Looking at the TeXbook, this seems to date back to decisions made by  
Don Knuth on the usual meaning of symbols in formulas. Specifically,  
on p. 134 you'll find:

> The two characters `,' (comma) and `;' (semicolon) are treated as  
> punctuation marks in formulas; this means that TeX puts a little
> extra space after them, but not before them.
>
> It isn't customary to put extra space after a `.' (period) in math  
> formulas, so TeX treats a period as an ordinary symbol.

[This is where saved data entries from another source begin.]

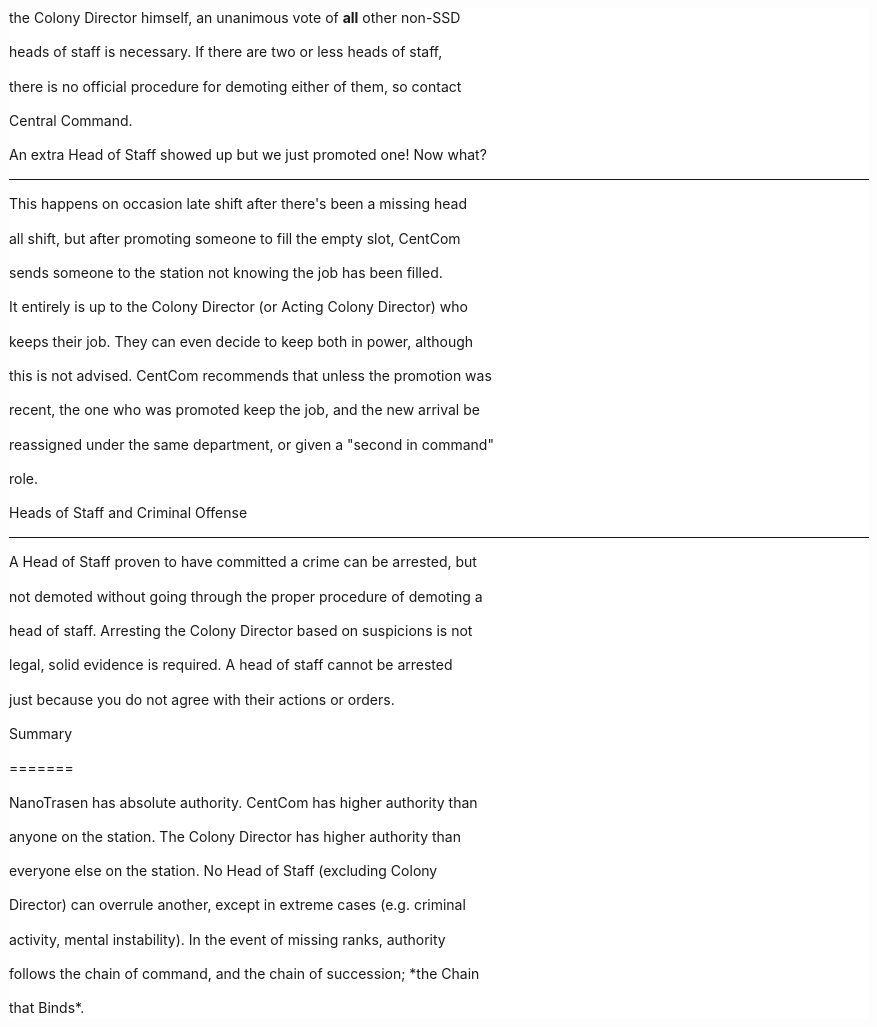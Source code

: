 the Colony Director himself, an unanimous vote of **all** other non-SSD

heads of staff is necessary. If there are two or less heads of staff,

there is no official procedure for demoting either of them, so contact

Central Command.



An extra Head of Staff showed up but we just promoted one! Now what?

--------------------------------------------------------------------



This happens on occasion late shift after there's been a missing head

all shift, but after promoting someone to fill the empty slot, CentCom

sends someone to the station not knowing the job has been filled.



It entirely is up to the Colony Director (or Acting Colony Director) who

keeps their job. They can even decide to keep both in power, although

this is not advised. CentCom recommends that unless the promotion was

recent, the one who was promoted keep the job, and the new arrival be

reassigned under the same department, or given a "second in command"

role.



Heads of Staff and Criminal Offense

-----------------------------------



A Head of Staff proven to have committed a crime can be arrested, but

not demoted without going through the proper procedure of demoting a

head of staff. Arresting the Colony Director based on suspicions is not

legal, solid evidence is required. A head of staff cannot be arrested

just because you do not agree with their actions or orders.



Summary

=======



NanoTrasen has absolute authority. CentCom has higher authority than

anyone on the station. The Colony Director has higher authority than

everyone else on the station. No Head of Staff (excluding Colony

Director) can overrule another, except in extreme cases (e.g. criminal

activity, mental instability). In the event of missing ranks, authority

follows the chain of command, and the chain of succession; *the Chain

that Binds*.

If you want  
> the `:' character to be treated as a punctuation mark instead of as  
> a relation, just call it \colon.

And accordingly in plain.tex you'll find:

	\mathcode`\,="613B
	\mathcode`\.="013A
	\mathcode`\:="303A
	\mathcode`\;="603B
	\mathchardef\colon="603A

where the first digit at the beginning of the character definition  
defines the character class and is either 0 (ordinary), 3 (relation)  
or 6 (punctuation).

This is mirrored in LaTeX in fontmath.ltx by:

	\DeclareMathSymbol{,}{\mathpunct}{letters}{"3B}
	\DeclareMathSymbol{.}{\mathord}{letters}{"3A}
	\DeclareMathSymbol{:}{\mathrel}{operators}{"3A}
	\DeclareMathSymbol{;}{\mathpunct}{operators}{"3B}
	\DeclareMathSymbol{\colon}{\mathpunct}{operators}{"3A}

Here what you want is to make the blackboard bold semicolon a binary  
operation (class 2), similar to the definition of \circ in either  
plain TeX:

	\mathchardef\circ="220E

or LaTeX:

	\DeclareMathSymbol{\circ}{\mathbin}{symbols}{"0E}

What you need to do, after noticing from the font tables in /usr/local/ 
texlive/2008/texmf-dist/doc/fonts/amsfonts/amsfndoc.pdf that the AMS  
blackboard bold font doesn't include a semicolon, and from Axel's  
message earlier in this thread that the bbold symbol font does, is:

- Identify from

	/usr/local/texlive/2008/texmf-dist/tex/latex/bbold/bbold.sty
	/usr/local/texlive/2008/texmf-dist/tex/latex/bbold/Ubbold.fd

which font the bbold package corresponds to (bbold) and define a new  
symbol font (bbsymbol say) based on it:

	\DeclareSymbolFont{bbsymbol}{U}{bbold}{m}{n}

- Define a custom blackboard semicolon binary operator:

	\DeclareMathSymbol{\bbsemicolon}{\mathbin}{bbsymbol}{"3B}

You're done!

The following works here:

	\documentclass[12pt]{article}
	\usepackage{bbold}

	\DeclareSymbolFont{bbsymbol}{U}{bbold}{m}{n}
	\DeclareMathSymbol{\bbsemicolon}{\mathbin}{bbsymbol}{"3B}

	\begin{document}

	$R\bbsemicolon S$ and $R;S$ do look different.
	$R{\mathbb{;}}S$  and $R;S$ don't.

	\end{document}

Notice the difference in spacing when defining the semicolon properly  
as a binary operator. I think formula breaking across lines in case of  
an inline formula would be affected too.